Racket’s SXpath: from an XPath string to the “idiomatic way”

364 Views Asked by At

I am working on extracting information from an HTML page in racket.

To do so, I use the html-parsing and sxml packages.

I want to select an element in the page with a particular id. I currently use a plain XPath expression to do so:

(require sxml)

(define expression
  '(test (div (@ (id "foo") 
                 (other-attr "bar"))
              first-div-content) 
         (div (@ (id "baz") 
                 (other-attr "quux"))
              second-div-content)))

(define wanted-result
  '((div (@ (id "foo") (other-attr "bar"))
         first-div-content)))

(equal? ((sxpath "//div[@id='foo']") expression)
        wanted-result)

; ==> #t

However, as the documentation says:

The txpath function accepts the standard XPath syntax, whereas the sxpath function is structured in a more idiomatic (for Racket) way.

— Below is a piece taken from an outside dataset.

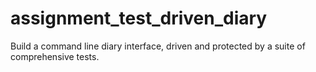 # assignment_test_driven_diary
Build a command line diary interface, driven and protected by a suite of comprehensive tests.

So, I would like to express the same path as an s-expression. And while it is easy from the examples given to turn "//div" into '(// div), I did not find how to query specific attributes. I gather that I would have to use an sxml-converter or sxml-converter-as-predicate, but don’t know how to do so.

I know that the xpath version works very well and maybe I should not bother using s-expressions, but I want to understand how it works and then decide for myself what version to use.

1

There are 1 best solutions below

3
On BEST ANSWER

I think that particular xpath is written as

(sxpath '(// (div (@ id (equal? "foo"))))))

The sxpath element (div (@ id (equal? "foo"))) has the form (sxpath-or-symbol reducer-path ...), which means select the elements matchingsxpath-or-symbol that also have non-empty matches for each reducer-path. The rewriting rules in the documentation of sxpath are intended to convey this idea, but they could use more examples.

Attributes are generally treated as if they were child elements of a @ node.